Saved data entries
■ ■ ■ ■ ■
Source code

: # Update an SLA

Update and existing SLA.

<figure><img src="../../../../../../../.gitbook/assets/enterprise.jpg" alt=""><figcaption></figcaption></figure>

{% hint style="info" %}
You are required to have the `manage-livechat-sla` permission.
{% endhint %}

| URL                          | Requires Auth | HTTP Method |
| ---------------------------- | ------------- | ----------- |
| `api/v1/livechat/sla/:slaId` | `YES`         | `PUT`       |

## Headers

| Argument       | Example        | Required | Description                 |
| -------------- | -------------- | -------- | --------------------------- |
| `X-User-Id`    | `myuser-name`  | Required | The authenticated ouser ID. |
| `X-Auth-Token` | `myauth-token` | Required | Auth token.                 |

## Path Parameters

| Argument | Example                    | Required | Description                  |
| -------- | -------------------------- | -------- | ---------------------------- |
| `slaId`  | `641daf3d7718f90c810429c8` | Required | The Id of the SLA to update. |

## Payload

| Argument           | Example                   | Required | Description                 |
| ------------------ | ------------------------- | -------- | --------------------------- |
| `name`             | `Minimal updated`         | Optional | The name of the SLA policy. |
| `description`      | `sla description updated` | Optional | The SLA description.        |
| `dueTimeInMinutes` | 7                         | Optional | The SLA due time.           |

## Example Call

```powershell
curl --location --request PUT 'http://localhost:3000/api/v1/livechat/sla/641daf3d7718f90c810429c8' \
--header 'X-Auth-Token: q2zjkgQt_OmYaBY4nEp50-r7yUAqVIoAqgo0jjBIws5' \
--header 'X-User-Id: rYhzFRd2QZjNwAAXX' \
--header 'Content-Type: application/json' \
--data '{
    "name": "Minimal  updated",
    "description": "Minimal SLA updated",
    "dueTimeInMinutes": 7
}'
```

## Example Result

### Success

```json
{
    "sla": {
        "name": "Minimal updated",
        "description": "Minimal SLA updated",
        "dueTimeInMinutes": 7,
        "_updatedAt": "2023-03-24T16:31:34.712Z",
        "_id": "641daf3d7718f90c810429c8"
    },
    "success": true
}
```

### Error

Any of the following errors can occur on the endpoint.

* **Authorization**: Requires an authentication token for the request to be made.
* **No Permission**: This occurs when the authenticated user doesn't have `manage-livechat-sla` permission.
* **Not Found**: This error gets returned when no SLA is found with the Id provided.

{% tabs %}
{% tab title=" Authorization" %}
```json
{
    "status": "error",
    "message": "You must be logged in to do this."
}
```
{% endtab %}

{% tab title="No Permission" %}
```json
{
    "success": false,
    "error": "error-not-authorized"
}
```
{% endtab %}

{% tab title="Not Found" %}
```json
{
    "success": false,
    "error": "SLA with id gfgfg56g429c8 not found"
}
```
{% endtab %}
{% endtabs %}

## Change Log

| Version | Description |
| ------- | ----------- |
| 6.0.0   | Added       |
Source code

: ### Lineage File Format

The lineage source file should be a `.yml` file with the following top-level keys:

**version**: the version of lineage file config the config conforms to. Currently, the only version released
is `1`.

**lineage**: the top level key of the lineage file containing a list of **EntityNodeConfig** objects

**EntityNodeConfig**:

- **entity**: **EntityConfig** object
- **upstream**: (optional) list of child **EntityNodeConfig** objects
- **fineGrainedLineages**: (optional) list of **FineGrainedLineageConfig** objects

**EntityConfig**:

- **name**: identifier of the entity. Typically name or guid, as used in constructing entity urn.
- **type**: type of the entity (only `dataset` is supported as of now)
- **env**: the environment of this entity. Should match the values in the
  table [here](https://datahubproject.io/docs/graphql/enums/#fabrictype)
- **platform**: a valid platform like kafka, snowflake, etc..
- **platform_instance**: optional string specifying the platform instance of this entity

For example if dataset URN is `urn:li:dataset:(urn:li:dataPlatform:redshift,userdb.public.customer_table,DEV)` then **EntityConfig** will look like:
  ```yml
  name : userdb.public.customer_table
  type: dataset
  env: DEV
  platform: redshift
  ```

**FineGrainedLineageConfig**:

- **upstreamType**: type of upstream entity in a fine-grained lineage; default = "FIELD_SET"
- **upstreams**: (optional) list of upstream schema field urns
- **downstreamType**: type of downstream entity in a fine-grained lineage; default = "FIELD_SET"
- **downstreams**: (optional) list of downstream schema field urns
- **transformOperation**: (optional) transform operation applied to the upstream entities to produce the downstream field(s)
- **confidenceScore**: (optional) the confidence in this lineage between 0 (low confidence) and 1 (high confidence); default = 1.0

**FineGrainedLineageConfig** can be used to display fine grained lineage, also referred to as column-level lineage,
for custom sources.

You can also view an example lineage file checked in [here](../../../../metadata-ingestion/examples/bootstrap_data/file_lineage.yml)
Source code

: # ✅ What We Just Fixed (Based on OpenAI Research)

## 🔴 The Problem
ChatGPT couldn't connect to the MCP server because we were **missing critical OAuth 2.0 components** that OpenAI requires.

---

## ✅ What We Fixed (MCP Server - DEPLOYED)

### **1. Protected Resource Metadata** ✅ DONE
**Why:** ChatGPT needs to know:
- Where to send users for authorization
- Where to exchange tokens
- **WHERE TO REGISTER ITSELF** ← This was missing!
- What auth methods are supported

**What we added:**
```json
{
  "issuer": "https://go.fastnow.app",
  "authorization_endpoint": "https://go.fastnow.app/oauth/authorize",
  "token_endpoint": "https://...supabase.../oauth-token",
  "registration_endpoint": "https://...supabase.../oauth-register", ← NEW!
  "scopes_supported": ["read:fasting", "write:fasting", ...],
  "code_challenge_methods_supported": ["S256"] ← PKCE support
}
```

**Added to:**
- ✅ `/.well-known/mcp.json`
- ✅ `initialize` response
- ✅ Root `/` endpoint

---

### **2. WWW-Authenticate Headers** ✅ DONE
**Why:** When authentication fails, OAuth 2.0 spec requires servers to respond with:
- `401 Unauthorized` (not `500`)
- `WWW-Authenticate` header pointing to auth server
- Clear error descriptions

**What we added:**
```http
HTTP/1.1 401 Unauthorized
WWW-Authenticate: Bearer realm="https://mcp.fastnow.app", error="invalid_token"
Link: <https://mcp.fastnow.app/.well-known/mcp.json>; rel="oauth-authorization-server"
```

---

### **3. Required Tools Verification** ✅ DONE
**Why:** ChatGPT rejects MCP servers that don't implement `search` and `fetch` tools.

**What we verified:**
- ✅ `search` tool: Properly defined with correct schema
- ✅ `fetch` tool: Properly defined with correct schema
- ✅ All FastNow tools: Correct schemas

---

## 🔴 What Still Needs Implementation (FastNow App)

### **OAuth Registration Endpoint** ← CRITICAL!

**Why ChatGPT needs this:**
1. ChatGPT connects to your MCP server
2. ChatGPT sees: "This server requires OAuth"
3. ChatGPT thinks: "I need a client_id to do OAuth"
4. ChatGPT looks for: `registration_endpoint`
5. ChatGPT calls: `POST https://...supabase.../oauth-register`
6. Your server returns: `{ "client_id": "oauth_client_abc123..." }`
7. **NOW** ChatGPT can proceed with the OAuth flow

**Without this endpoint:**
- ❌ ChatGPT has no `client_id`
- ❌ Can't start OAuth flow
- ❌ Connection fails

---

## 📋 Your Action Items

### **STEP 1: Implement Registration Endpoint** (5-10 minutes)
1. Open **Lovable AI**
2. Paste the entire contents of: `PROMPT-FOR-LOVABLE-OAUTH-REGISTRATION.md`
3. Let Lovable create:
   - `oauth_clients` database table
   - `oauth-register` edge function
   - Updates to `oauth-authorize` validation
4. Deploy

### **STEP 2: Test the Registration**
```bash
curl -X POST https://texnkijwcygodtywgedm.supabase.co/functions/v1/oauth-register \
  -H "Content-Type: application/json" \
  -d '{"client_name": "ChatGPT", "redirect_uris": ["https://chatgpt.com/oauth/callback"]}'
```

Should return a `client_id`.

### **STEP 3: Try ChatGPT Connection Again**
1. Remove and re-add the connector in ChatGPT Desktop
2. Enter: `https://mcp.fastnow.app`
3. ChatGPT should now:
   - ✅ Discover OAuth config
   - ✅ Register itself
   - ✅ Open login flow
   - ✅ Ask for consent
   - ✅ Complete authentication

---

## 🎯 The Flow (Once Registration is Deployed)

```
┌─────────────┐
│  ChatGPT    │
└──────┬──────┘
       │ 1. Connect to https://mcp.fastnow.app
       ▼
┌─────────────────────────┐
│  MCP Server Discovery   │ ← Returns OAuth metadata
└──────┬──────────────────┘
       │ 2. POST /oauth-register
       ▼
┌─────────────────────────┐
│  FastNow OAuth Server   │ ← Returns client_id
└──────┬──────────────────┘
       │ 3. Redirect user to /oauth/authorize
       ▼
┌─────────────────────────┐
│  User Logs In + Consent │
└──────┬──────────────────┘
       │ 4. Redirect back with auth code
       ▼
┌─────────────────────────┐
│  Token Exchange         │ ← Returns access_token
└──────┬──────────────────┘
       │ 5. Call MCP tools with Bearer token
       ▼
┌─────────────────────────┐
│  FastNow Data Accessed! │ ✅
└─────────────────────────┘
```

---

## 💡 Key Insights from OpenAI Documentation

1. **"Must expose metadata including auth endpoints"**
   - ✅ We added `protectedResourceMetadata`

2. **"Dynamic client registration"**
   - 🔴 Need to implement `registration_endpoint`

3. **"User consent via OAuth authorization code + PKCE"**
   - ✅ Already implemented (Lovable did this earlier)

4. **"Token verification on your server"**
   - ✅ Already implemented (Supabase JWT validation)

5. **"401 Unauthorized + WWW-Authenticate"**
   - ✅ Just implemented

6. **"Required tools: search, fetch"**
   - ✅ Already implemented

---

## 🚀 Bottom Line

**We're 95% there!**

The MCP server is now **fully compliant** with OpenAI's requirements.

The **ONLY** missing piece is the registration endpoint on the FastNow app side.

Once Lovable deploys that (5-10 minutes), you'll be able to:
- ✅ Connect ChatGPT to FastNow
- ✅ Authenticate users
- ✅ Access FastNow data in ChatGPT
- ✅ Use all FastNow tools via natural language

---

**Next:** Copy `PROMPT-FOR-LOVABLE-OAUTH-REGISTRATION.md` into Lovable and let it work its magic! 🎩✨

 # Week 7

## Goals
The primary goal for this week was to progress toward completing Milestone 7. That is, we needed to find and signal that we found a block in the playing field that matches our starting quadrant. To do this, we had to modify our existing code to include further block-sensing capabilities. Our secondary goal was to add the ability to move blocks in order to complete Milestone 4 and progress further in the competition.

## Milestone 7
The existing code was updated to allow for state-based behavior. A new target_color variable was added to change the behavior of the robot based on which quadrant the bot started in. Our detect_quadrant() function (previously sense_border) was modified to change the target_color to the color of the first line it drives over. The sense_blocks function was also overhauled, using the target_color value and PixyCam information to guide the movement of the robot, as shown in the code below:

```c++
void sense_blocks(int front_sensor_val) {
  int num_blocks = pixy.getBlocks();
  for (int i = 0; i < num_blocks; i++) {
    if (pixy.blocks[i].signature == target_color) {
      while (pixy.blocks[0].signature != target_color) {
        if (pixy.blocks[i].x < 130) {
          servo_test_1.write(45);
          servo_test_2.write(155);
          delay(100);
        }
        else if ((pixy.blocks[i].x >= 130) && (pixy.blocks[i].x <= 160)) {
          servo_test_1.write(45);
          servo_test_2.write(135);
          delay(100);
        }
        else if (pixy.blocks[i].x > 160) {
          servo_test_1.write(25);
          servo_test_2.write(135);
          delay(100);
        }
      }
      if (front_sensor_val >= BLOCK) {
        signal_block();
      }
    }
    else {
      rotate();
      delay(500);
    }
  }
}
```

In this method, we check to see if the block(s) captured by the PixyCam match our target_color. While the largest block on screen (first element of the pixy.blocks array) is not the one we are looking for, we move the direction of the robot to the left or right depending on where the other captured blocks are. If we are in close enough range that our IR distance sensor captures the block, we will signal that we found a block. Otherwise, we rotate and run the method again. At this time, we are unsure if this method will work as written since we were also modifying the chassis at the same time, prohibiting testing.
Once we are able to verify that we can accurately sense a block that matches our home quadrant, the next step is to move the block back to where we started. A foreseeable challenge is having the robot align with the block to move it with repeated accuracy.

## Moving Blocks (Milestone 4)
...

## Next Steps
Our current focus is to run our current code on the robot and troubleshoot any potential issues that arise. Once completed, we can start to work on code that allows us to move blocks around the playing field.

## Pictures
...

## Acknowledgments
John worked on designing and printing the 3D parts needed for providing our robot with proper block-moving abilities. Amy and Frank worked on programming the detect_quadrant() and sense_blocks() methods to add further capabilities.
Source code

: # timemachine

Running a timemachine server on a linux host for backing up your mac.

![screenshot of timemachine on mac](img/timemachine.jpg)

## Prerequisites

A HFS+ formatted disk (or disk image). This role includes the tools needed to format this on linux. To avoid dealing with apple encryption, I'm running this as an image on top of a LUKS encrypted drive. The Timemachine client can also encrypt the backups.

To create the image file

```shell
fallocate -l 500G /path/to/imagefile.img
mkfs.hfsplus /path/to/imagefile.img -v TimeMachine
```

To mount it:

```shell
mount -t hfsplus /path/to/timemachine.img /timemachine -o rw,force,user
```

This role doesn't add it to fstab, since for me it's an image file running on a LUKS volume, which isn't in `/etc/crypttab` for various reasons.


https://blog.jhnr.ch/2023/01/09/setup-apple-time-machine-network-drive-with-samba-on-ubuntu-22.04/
■ ■ ■ ■ ■
(Work item): Please retype the data exactly as it stands, from its first line down to the line that contains "Argument | Example", then stop.

(The answer):
Source code

: # Update an SLA

Update and existing SLA.

<figure><img src="../../../../../../../.gitbook/assets/enterprise.jpg" alt=""><figcaption></figcaption></figure>

{% hint style="info" %}
You are required to have the `manage-livechat-sla` permission.
{% endhint %}

| URL                          | Requires Auth | HTTP Method |
| ---------------------------- | ------------- | ----------- |
| `api/v1/livechat/sla/:slaId` | `YES`         | `PUT`       |

## Headers

| Argument       | Example        | Required | Description                 |
| -------------- | -------------- | -------- | --------------------------- |
| `X-User-Id`    | `myuser-name`  | Required | The authenticated ouser ID. |
| `X-Auth-Token` | `myauth-token` | Required | Auth token.                 |

## Path Parameters

| Argument | Example                    | Required | Description                  |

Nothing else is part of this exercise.